** INPUT MATERIAL follows **

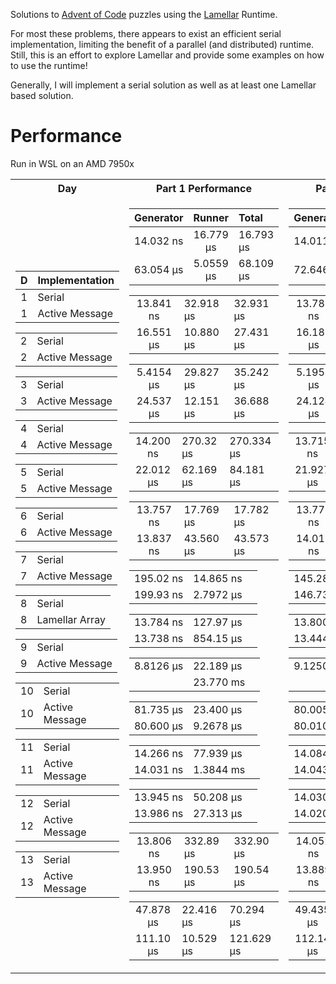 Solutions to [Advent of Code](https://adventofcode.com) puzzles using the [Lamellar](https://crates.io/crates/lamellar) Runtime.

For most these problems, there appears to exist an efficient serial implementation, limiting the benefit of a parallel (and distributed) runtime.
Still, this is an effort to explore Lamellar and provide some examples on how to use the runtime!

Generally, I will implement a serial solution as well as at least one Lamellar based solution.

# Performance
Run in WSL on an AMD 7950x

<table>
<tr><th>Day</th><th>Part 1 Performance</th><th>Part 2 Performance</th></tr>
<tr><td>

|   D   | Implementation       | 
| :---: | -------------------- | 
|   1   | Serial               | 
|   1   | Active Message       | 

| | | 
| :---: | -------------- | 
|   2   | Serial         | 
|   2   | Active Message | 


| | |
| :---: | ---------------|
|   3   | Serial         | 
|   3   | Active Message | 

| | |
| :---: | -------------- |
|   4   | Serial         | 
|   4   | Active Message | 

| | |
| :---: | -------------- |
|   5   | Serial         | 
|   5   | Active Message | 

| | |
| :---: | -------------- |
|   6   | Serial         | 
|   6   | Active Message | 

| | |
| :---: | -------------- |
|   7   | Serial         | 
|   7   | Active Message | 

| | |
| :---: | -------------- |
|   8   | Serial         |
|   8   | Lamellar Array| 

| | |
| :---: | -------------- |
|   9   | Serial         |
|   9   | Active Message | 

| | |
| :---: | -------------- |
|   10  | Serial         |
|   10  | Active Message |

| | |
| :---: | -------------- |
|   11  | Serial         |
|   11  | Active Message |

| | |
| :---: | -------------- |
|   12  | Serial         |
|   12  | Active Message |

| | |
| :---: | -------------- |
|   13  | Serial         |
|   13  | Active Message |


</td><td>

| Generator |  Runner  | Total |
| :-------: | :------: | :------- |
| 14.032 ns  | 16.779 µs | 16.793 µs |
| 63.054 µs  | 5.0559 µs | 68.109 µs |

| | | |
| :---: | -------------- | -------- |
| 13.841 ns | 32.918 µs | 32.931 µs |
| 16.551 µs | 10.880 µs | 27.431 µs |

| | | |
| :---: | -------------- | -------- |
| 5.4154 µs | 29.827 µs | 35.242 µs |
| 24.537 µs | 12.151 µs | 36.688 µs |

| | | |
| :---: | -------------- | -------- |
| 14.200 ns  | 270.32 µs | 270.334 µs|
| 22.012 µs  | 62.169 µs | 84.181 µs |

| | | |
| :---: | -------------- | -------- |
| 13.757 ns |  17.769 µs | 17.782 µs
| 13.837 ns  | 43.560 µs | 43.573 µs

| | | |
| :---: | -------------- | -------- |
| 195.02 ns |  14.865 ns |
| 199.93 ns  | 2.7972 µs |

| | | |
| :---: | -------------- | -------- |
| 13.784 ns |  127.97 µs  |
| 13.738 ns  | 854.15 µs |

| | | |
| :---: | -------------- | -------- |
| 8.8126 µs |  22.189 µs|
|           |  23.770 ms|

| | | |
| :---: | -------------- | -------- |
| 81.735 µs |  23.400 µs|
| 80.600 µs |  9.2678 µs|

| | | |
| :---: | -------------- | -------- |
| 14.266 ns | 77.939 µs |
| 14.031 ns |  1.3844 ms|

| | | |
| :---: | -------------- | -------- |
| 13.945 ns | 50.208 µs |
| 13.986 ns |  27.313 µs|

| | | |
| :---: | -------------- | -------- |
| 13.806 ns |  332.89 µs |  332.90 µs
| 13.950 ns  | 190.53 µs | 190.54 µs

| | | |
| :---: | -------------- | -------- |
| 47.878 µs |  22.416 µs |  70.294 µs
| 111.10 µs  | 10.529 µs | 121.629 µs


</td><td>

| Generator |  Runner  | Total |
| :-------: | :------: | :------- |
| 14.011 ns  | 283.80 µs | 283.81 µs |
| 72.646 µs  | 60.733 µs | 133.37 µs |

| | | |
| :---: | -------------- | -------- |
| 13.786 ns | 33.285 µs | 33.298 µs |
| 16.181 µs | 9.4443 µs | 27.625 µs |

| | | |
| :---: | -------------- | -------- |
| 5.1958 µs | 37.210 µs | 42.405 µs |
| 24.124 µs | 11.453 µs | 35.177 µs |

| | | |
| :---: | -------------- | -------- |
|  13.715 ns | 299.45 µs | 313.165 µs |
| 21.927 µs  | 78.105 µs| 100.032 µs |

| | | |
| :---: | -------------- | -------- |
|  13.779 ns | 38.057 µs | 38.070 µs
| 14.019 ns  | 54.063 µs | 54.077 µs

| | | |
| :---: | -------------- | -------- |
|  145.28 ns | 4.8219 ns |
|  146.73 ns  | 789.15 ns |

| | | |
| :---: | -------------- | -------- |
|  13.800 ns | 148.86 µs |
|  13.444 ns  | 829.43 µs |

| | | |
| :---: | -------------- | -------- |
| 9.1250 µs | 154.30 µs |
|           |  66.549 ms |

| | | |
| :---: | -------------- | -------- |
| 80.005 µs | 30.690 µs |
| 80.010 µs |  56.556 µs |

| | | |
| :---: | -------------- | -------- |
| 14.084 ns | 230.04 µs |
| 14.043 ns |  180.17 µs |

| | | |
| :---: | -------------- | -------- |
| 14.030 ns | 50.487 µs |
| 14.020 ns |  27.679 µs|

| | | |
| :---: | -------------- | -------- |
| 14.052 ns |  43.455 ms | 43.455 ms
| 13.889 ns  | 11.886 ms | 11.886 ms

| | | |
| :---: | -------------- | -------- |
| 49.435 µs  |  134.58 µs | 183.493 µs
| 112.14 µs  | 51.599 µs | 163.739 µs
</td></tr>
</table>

** End of INPUT MATERIAL **
** INPUT MATERIAL follows **

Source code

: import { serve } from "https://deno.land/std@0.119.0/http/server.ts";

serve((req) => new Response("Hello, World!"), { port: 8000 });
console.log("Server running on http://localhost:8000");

** End of INPUT MATERIAL **

When a line in the listing has the word "Performance", return that line.

# Performance
<tr><th>Day</th><th>Part 1 Performance</th><th>Part 2 Performance</th></tr>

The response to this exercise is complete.